Category Archives: Dr. Stump

Beware of Side Effects

Working on software with a lot of code can be a lot of fun. It can be hard to manage properly, too. Usually teams are formed to build large software projects. This is great because normally a team of developers is more productive than a single developer. However, it is crucial that all members are aware of other members’ contributions and changes to the project. I don’t want a team member to break my code, just as other team members don’t want me to break their code. It’s important for each team member to understand the effects of their code as well as the rest of their team’s code.

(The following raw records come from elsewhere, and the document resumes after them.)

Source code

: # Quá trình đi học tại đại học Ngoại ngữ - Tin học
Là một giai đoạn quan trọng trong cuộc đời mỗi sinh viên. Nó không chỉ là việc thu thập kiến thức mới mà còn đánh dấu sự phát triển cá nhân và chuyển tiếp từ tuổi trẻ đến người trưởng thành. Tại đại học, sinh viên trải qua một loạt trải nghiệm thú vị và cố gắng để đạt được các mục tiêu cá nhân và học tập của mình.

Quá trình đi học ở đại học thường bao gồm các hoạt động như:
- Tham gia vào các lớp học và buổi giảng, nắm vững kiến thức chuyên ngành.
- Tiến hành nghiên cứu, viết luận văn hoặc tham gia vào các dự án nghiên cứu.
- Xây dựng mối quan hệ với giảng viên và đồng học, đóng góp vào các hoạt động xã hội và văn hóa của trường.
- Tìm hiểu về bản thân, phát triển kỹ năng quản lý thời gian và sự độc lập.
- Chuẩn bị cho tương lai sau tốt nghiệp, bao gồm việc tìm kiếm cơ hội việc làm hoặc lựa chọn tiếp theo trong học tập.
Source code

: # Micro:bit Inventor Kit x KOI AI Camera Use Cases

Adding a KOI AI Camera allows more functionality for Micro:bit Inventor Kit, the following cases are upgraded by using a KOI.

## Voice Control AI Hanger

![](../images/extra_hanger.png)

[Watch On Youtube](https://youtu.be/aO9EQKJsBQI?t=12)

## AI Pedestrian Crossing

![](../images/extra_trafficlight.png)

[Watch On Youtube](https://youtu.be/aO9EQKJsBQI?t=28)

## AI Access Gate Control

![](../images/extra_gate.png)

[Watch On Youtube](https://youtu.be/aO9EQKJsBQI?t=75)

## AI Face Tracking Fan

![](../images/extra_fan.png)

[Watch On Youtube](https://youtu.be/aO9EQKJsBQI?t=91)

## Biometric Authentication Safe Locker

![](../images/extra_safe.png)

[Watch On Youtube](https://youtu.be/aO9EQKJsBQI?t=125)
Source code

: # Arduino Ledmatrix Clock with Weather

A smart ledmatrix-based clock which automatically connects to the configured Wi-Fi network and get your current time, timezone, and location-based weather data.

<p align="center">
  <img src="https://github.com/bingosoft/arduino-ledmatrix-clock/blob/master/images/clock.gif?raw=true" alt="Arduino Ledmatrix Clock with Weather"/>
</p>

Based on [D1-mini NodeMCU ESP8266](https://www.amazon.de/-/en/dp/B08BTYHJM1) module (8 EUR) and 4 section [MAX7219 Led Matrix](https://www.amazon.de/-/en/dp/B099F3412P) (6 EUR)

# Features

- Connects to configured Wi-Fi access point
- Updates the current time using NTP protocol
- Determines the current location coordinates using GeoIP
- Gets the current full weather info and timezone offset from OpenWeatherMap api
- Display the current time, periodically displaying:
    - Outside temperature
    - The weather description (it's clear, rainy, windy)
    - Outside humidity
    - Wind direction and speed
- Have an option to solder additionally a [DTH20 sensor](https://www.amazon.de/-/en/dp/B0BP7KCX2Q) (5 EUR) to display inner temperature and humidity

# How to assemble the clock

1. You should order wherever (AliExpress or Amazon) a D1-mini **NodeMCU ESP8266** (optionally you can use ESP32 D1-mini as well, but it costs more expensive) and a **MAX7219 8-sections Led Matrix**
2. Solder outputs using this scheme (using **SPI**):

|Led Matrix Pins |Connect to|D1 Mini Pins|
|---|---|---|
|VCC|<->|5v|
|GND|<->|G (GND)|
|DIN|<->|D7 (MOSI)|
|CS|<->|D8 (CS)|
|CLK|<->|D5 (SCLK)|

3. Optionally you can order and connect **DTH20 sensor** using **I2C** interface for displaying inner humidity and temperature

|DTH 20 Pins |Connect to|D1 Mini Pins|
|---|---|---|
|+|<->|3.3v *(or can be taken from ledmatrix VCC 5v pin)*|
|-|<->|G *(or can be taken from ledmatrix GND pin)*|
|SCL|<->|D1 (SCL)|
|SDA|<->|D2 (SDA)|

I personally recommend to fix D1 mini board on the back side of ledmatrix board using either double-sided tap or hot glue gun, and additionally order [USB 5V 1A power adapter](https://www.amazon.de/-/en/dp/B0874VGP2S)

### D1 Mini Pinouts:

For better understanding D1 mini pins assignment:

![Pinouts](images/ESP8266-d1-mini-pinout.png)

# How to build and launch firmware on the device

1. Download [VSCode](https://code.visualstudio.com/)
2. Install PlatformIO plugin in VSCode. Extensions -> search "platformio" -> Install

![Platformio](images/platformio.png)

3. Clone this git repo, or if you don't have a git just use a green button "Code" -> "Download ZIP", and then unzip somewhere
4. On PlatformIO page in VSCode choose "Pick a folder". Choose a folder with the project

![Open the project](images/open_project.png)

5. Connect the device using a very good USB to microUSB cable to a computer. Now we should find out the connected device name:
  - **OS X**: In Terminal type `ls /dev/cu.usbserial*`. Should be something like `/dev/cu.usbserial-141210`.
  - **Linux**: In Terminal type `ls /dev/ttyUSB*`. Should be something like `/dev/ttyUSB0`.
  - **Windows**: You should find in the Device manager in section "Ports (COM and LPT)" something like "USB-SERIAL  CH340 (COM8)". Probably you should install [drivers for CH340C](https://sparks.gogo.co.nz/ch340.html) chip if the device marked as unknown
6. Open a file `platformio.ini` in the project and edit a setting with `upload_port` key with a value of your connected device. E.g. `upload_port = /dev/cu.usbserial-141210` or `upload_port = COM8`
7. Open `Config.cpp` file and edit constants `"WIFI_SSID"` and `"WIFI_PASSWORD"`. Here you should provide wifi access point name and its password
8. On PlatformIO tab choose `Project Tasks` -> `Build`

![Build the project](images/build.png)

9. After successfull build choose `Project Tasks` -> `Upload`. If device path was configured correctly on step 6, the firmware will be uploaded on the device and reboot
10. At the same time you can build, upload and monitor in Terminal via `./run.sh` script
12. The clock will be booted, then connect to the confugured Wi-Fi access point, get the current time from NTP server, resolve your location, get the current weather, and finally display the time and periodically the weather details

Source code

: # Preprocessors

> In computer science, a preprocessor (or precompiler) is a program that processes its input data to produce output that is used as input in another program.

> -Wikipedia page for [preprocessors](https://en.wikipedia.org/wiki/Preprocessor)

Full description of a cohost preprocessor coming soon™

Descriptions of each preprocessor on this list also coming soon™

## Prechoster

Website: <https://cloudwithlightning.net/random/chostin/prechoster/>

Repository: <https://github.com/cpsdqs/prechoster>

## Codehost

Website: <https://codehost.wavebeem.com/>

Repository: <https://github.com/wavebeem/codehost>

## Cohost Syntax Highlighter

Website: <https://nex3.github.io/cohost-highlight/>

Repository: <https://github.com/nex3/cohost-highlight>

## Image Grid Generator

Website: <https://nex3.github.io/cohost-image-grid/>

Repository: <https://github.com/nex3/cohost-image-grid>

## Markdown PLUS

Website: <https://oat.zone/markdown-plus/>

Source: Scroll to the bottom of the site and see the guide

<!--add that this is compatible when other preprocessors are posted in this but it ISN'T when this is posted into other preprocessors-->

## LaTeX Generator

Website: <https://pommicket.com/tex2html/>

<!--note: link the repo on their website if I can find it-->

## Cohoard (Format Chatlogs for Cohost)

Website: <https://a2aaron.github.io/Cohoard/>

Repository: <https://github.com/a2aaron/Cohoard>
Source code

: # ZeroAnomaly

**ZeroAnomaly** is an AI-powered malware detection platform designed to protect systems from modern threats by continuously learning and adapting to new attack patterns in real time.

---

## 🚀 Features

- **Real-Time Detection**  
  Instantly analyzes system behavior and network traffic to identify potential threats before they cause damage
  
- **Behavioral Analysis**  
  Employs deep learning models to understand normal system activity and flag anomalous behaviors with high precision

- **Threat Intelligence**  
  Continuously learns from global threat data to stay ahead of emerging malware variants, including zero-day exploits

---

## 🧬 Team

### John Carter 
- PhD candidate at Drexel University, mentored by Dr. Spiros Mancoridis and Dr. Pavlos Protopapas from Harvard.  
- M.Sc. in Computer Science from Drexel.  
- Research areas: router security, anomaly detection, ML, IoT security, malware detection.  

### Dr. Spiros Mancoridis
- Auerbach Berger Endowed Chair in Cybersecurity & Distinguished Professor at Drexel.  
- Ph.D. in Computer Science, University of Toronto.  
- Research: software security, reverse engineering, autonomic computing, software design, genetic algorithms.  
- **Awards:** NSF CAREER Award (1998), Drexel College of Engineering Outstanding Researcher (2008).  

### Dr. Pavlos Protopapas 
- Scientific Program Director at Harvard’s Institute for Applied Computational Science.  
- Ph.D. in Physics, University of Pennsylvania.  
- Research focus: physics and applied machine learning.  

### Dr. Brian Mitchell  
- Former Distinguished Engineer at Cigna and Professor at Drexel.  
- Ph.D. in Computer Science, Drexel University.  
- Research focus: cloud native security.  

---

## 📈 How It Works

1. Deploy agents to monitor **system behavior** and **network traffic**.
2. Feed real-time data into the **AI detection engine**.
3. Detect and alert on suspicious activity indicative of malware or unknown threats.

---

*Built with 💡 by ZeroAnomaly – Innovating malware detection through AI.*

A couple of months ago I added tail recursion optimization to Blaise. It worked quite well for a while until a team member changed a piece of code that was completely unrelated to tail recursion and unknowing broke the tail recursion optimization. Sadly, this created more work for both of us. We have to figure out which change caused the tail recursion optimization to break and then we need to figure out how to modify the code we have. Ideally, we would have known potential side effects from changing code beforehand and we would have proactively handled them instead of finding them weeks later.

Is Blaise blazing fast?

Since I introduced tail recursion optimization to Blaise it is natural wonder how fast it is. An optimization better reduce processing time, right? I’m currently writing mergesort in Ocaml and Blaise so that it is tail recursive and takes advantage of mutable objects so lists are manipulated in place. Blaise is somewhat of an object-oriented/functional programming language hybrid and I’m coding to its strengths.

I wrote a few scripts that compile both Ocaml and Blaise code to C and execute the a.out files 1000 times each and compute an average running time. My goal is to get Blaise to run as fast as possible and measure up to Ocaml.

Tail Recursion

Lately, I’ve been adding support for tail recursion optimization in the Blaise compiler. Anytime the last statement inside of the body of a function is a call to itself: it’s a tail recursive call. The execution moves from the bottom of the body of code to the top of the body of code. This works just like a loop. Normally with recursion the computer will push an environment onto stack memory and move into the new recursive function call with a free environment to which it can write local variables. With tail recursion it’s not necessary to push onto stack memory. The code can be transformed into a loop and the Blaise compiler does just that. Check out the example below.

Here is a tail recursive function

let someFunction arg1 arg2 =
    (* body of function *)
    (* The last statement is a recursive call.*)
    someFunction arg1' arg2'
;;

When the example function above is compiled to C we can use ‘goto’ statements to turn the function into a loop.

void * someFunction(void * arg1, void * arg2) {
someFunction_goto:
    /* body of function */
    /*
        The recursive call is turned into variable reassignments and
        a goto statement that takes us to the top of the loop
    */
    arg1 = arg1';
    arg2 = arg2';
    goto someFunction_goto;
}

Next I plan on adding tail recursion support for mutually (tail) recursive functions.

Currying Unknown Functions

Sadly, this topic confused me for awhile. Recently, I found that supporting currying for unknown functions is a fairly easy concept. I didn’t realize how easy of a concept this was until I spoke with a postdoc that has experience developing functional language compilers. 🙂 At first I was perplexed by the idea that a single pass compiler was supposed to support calling a function that may not have been defined in code. That didn’t make sense and it still doesn’t make sense! One should only be able to call a function when it has already been defined!

The only time a function may have already been defined but unknown in certain parts of code is when a function requires another function as a parameter. A generic function that takes a function as an argument doesn’t know which function is going to be passed to it… therefore we have an unknown function, inside the body of function definition.